What are your views on the Kenyan credit market?
Kenyan banks are some of the most profitable banks around the world and have gotten there by being conservative in their business model and practices. They have stuck to the traditional way of doing business: Take deposits and give loans without taking much risk. The challenge is that the economy and the world is evolving at a pace faster than they can keep up. Banks are not evolving at a fast enough pace to provide solutions. And that is where the opportunity lies for companies like ours which provide alternative lending without taking up deposits from customers. Some of the companies we deal with would not have been able to access loans in the traditional way from banks.
What do you look for when you want to hire someone?
The challenge presently is to get the right person to do the right thing. The unemployment rate in Kenya may be very high but getting high quality individuals who are a great fit to the company is very difficult. Therefore, we have invested a lot in the interview process. Apart from the standard aptitude tests, we give you a real case study that mirror tasks you will do in the job you applied for. We give you a weekend to go thrash it out and present the results to us on Monday morning. We are a small company and cannot afford to get hiring wrong so our interview process is rigorous. We look for people high on cognitive ability and who can be a great fit in our young, vibrant organisational culture.
If you were to sit down with a younger you, what advice would you give him?
Two things. One, that reading and learning is key. The biggest asset one can possess currently is knowledge. A superior knowledge base is an advantage in the modern workplace. Two, create consistent good habits like waking up early, beating deadlines and committing to excellence. The opportunity cost of failing to create a good habit is very high.
Who inspires you?
I am most inspired by family. My wife and my son of 16 months are a great source of inspiration. The other source of inspiration has been my single mother. I owe everything, literally everything, to her. She got divorced at a young age and we had to move to a single room where we lived four of us. Getting food to eat was a tough thing. She did not have a job back then but she joined East African industries (now Unilever) as a graduate trainee and worked her way up the ladder. That was when our fortunes changed. I have learnt from my mum to be focused and driven.
What motivates you?
I am motivated by enjoyment. I enjoy what I do and the day it stops being fun, I will know it is time to move on.

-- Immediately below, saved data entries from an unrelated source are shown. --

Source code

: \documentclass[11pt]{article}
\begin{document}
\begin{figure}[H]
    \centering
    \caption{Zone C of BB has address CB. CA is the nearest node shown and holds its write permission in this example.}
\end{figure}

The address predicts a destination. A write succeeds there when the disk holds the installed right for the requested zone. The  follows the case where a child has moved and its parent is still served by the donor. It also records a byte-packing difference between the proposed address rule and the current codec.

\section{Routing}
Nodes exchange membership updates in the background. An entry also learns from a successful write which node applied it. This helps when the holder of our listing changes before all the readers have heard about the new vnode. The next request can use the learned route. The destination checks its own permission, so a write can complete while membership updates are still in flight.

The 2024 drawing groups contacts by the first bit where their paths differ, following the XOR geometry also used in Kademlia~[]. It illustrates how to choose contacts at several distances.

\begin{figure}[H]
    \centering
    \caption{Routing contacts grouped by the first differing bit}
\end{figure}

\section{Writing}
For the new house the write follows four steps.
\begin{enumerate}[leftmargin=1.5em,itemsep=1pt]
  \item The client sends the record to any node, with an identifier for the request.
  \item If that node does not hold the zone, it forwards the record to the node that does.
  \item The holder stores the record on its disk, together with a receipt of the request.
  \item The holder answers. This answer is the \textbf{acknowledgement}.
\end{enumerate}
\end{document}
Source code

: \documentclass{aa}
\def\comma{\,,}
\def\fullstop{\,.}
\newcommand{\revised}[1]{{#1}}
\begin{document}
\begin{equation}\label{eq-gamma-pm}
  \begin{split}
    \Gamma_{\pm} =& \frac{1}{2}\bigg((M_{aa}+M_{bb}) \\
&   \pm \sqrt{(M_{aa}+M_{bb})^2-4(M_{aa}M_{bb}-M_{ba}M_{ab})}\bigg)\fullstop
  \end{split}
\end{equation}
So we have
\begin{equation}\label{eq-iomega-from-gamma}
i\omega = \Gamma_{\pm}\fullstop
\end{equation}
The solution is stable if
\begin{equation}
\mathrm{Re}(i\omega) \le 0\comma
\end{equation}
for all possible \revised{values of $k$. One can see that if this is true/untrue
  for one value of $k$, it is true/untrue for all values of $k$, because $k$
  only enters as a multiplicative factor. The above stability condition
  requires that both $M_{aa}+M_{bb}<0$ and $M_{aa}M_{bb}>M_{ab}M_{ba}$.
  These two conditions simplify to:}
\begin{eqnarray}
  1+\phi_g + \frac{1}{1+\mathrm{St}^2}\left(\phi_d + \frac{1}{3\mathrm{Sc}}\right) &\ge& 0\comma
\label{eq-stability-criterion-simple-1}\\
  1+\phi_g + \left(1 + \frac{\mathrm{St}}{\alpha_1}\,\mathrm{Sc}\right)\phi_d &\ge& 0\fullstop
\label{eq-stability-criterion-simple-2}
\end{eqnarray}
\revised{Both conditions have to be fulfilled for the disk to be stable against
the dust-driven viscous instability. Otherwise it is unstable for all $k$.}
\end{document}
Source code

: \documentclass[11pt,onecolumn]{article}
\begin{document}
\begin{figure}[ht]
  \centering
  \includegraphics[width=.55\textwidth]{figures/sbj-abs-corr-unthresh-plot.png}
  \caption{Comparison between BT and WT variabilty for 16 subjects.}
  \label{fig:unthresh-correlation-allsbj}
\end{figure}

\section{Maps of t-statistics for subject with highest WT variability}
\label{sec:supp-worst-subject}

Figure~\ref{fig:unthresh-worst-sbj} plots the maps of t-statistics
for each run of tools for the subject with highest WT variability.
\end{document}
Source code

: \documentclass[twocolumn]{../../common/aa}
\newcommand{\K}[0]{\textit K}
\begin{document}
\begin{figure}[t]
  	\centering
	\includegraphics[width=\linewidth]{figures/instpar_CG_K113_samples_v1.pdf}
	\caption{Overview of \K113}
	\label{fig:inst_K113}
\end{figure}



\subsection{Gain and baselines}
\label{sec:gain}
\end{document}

What books have inspired you most and why?
- Anything by or on Warren Buffett. He taught me how a combination of discipline and humility is a good recipe for success. He wasn’t the best in his high school years but the disciplined commitment to his goals has made him a successful investor. (Recommendations include Buffett: The Making of an American Capitalist by Roger Lowenstein)
- Rich dad, poor dad: It talks about how many people lack aspirations and end up living an average life. Those who purpose to be great end up being great.
A mistake you made that you have learnt a great deal from?
I thought I knew how to do selling. I had created this great product and was ready to launch it but I realised I did not know how to sell it. I therefore hired a consultant. It took a lot of humility to realise I wasn’t good at it. The results have been phenomenal: Within 2 months of hiring the consultant the sales had risen 4 times and as of now the sales are up 20–30 times.
How do you counter the challenge of corruption in business?
You counter such a culture by living out the values and principles you cherish such as integrity. I try to live out my values and principles underpinned mostly by my faith. I am a Christian and faith is everything for me. I would not compromise on these values and principles for anything.
There is an optimal time to do something. Find out what that optimal thing is right now and do it. Also, hard work is not enough. Being a bit of a badass sometimes by being aggressive sometimes and having a loud bark helps.